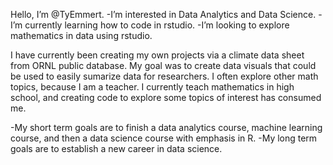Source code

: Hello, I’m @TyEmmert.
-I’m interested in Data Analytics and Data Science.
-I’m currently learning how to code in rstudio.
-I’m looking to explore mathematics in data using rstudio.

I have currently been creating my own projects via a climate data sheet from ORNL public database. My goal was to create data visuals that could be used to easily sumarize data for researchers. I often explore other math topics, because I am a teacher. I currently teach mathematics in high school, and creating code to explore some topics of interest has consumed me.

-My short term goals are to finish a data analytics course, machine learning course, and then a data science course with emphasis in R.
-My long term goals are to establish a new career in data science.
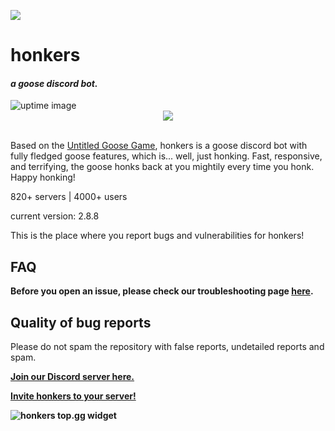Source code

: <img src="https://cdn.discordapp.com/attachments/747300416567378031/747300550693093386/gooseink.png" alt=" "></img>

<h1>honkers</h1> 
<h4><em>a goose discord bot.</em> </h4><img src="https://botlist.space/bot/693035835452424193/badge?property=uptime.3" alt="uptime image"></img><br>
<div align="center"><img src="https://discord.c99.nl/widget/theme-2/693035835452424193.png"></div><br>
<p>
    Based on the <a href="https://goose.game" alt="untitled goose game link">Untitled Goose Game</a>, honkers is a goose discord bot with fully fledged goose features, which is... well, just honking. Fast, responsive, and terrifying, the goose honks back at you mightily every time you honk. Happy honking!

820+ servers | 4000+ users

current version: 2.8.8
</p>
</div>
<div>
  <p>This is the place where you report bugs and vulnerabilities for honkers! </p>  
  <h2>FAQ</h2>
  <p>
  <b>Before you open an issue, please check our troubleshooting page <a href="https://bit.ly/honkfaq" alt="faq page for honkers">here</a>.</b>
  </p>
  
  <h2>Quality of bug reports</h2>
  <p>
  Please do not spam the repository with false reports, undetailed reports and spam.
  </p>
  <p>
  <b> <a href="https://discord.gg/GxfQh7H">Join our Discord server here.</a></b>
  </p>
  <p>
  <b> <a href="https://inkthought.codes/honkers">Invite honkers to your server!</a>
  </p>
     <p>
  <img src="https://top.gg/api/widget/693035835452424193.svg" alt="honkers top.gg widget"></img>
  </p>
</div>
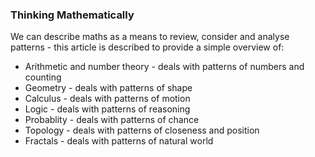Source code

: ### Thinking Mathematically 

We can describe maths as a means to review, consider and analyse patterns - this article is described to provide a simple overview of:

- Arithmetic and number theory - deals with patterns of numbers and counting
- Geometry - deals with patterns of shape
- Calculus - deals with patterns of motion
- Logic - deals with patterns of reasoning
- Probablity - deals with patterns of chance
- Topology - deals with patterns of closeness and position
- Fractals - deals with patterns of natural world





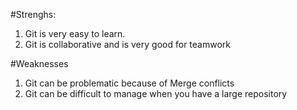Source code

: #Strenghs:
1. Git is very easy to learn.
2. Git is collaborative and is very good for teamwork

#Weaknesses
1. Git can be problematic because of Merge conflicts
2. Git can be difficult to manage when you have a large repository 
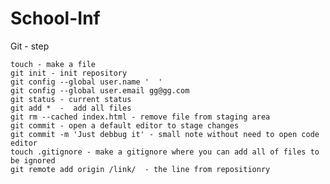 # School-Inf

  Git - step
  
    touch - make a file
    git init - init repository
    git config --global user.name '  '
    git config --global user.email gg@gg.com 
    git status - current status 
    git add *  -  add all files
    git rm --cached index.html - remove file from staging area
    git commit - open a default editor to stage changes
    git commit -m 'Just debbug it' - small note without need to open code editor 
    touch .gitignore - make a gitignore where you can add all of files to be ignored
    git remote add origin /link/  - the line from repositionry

++++++++++++++++++++

Task objective: Reproduce these records exactly, but not the pictures.

Answer to this exercise:
Source code

: Hello, I’m @TyEmmert.
-I’m interested in Data Analytics and Data Science.
-I’m currently learning how to code in rstudio.
-I’m looking to explore mathematics in data using rstudio.

I have currently been creating my own projects via a climate data sheet from ORNL public database. My goal was to create data visuals that could be used to easily sumarize data for researchers. I often explore other math topics, because I am a teacher. I currently teach mathematics in high school, and creating code to explore some topics of interest has consumed me.

-My short term goals are to finish a data analytics course, machine learning course, and then a data science course with emphasis in R.
-My long term goals are to establish a new career in data science.
Source code

: <img src="https://cdn.discordapp.com/attachments/747300416567378031/747300550693093386/gooseink.png" alt=" "></img>

<h1>honkers</h1> 
<h4><em>a goose discord bot.</em> </h4><img src="https://botlist.space/bot/693035835452424193/badge?property=uptime.3" alt="uptime image"></img><br>
<div align="center"><img src="https://discord.c99.nl/widget/theme-2/693035835452424193.png"></div><br>
<p>
    Based on the <a href="https://goose.game" alt="untitled goose game link">Untitled Goose Game</a>, honkers is a goose discord bot with fully fledged goose features, which is... well, just honking. Fast, responsive, and terrifying, the goose honks back at you mightily every time you honk. Happy honking!

820+ servers | 4000+ users

current version: 2.8.8
</p>
</div>
<div>
  <p>This is the place where you report bugs and vulnerabilities for honkers! </p>  
  <h2>FAQ</h2>
  <p>
  <b>Before you open an issue, please check our troubleshooting page <a href="https://bit.ly/honkfaq" alt="faq page for honkers">here</a>.</b>
  </p>
  
  <h2>Quality of bug reports</h2>
  <p>
  Please do not spam the repository with false reports, undetailed reports and spam.
  </p>
  <p>
  <b> <a href="https://discord.gg/GxfQh7H">Join our Discord server here.</a></b>
  </p>
  <p>
  <b> <a href="https://inkthought.codes/honkers">Invite honkers to your server!</a>
  </p>
     <p>
  <img src="https://top.gg/api/widget/693035835452424193.svg" alt="honkers top.gg widget"></img>
  </p>
</div>
Source code

: ### Thinking Mathematically 

We can describe maths as a means to review, consider and analyse patterns - this article is described to provide a simple overview of:

- Arithmetic and number theory - deals with patterns of numbers and counting
- Geometry - deals with patterns of shape
- Calculus - deals with patterns of motion
- Logic - deals with patterns of reasoning
- Probablity - deals with patterns of chance
- Topology - deals with patterns of closeness and position
- Fractals - deals with patterns of natural world





Source code

: #Strenghs:
1. Git is very easy to learn.
2. Git is collaborative and is very good for teamwork

#Weaknesses
1. Git can be problematic because of Merge conflicts
2. Git can be difficult to manage when you have a large repository 
 # School-Inf

  Git - step
  
    touch - make a file
    git init - init repository
    git config --global user.name '  '
    git config --global user.email gg@gg.com 
    git status - current status 
    git add *  -  add all files
    git rm --cached index.html - remove file from staging area
    git commit - open a default editor to stage changes
    git commit -m 'Just debbug it' - small note without need to open code editor 
    touch .gitignore - make a gitignore where you can add all of files to be ignored
    git remote add origin /link/  - the line from repositionry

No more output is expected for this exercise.